I remember watching The Virgin Suicides around the age of 14.
It was dreamy and silken, powder-puff pink, a glorification of 1970’s suburban America that in 2000s suburban Australia seemed impossibly romantic. Beautiful feminine disasters, fighting familiar teenage battles: school, parents, rules. Boys.
But there was a sharpness to the movie, wasn’t there? The violent, suicidal deaths of Cecilia…then Lux, Bonnie, Mary, and Therese. Slit wrists and jumping off roofs, drug overdoses, and gassing themselves in the car.
It was dark and serious, but in my naive and hormonal teenage mind, seemed fairly reasonable. I was a moody teen, sure – but I was also a teen primed to understand that self-harm was simply a part of the fabric of life, love, and growing up.

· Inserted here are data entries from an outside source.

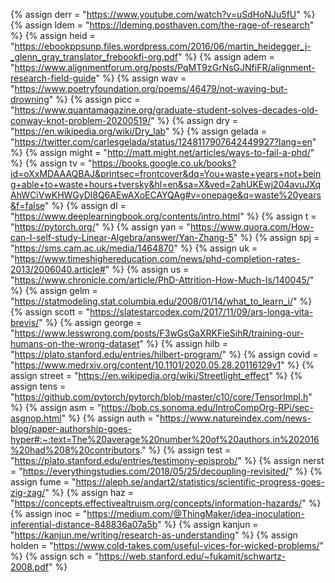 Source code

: {%	assign derr = "https://www.youtube.com/watch?v=uSdHoNJu5fU"	%}
{%	assign ldem = "https://ldeming.posthaven.com/the-rage-of-research"		%}
{%	assign heid = "https://ebookppsunp.files.wordpress.com/2016/06/martin_heidegger_j-_glenn_gray_translator_frebookfi-org.pdf" %}
{%	assign adem = "https://www.alignmentforum.org/posts/PqMT9zGrNsGJNfiFR/alignment-research-field-guide"	%}
{%	assign wav = "https://www.poetryfoundation.org/poems/46479/not-waving-but-drowning" 	%}
{%	assign picc = "https://www.quantamagazine.org/graduate-student-solves-decades-old-conway-knot-problem-20200519/" 	%}
{%	assign dry = "https://en.wikipedia.org/wiki/Dry_lab" 	%}
{%	assign gelada = "https://twitter.com/carlesgelada/status/1248117907642449927?lang=en" 	%}
{%	assign might = "http://matt.might.net/articles/ways-to-fail-a-phd/" 	%}
{%	assign tv = "https://books.google.co.uk/books?id=oXxMDAAAQBAJ&printsec=frontcover&dq=You+waste+years+not+being+able+to+waste+hours+tversky&hl=en&sa=X&ved=2ahUKEwj204avuJXqAhWCiVwKHWGyDl8Q6AEwAXoECAYQAg#v=onepage&q=waste%20years&f=false" 	%}
{%	assign dl = "https://www.deeplearningbook.org/contents/intro.html" 	%}
{%	assign t = "https://pytorch.org/" 	%}
{%	assign yan = "https://www.quora.com/How-can-I-self-study-Linear-Algebra/answer/Yan-Zhang-5" 	%}
{%	assign spj = "https://sms.cam.ac.uk/media/1464870" 	%}
{%	assign uk = "https://www.timeshighereducation.com/news/phd-completion-rates-2013/2006040.article#" 	%}
{%	assign us = "https://www.chronicle.com/article/PhD-Attrition-How-Much-Is/140045/" 	%}
{%	assign gelm = "https://statmodeling.stat.columbia.edu/2008/01/14/what_to_learn_i/" 	%}
{%	assign scott  = "https://slatestarcodex.com/2017/11/09/ars-longa-vita-brevis/" 	%}
{%	assign george  = "https://www.lesswrong.com/posts/F3wGsGaXRKFieSihR/training-our-humans-on-the-wrong-dataset" 	%}
{%	assign hilb = "https://plato.stanford.edu/entries/hilbert-program/" 	%}
{%	assign covid = "https://www.medrxiv.org/content/10.1101/2020.05.28.20116129v1" 	%}
{%	assign street = "https://en.wikipedia.org/wiki/Streetlight_effect" 	%}
{%	assign tens  = "https://github.com/pytorch/pytorch/blob/master/c10/core/TensorImpl.h" 	%}
{%	assign asm = "https://bob.cs.sonoma.edu/IntroCompOrg-RPi/sec-asgnop.html" 	%}
{%	assign auth = "https://www.natureindex.com/news-blog/paper-authorship-goes-hyper#:~:text=The%20average%20number%20of%20authors,in%202016%20had%208%20contributors." 	%}
{%	assign test = "https://plato.stanford.edu/entries/testimony-episprob/" 	%}
{%	assign nerst = "https://everythingstudies.com/2018/05/25/decoupling-revisited/"		%}
{%	assign fume = "https://aleph.se/andart2/statistics/scientific-progress-goes-zig-zag/"		%}
{%	assign haz = "https://concepts.effectivealtruism.org/concepts/information-hazards/"		%}
{%	assign inoc = "https://medium.com/@ThingMaker/idea-inoculation-inferential-distance-848836a07a5b"	%}
{%	assign kanjun = "https://kanjun.me/writing/research-as-understanding"		%}
{%  assign holden = "https://www.cold-takes.com/useful-vices-for-wicked-problems/"  %}
{%  assign sch = "https://web.stanford.edu/~fukamit/schwartz-2008.pdf"       %}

Thankfully, I made it through unscathed.
The hormones petered out, school finished, and I sailed out of suburbia into the big, wide, happy world. I made it, without ever falling to the depths of suicidal melancholia of those beautiful Coppola girls.
But according to a two-page investigation by The Sydney Morning Herald today, I am in the minority.
One quarter of Australian women aged between 20 – 24 have self harmed in their lifetime.
This is a staggering statistic. Look around your workplace, or your gym, or the supermarket. One in four of the young women you see have felt such desperate despair that they have self-harmed. These are your best friends, sisters, daughters, grand-daughters – and you probably have no idea.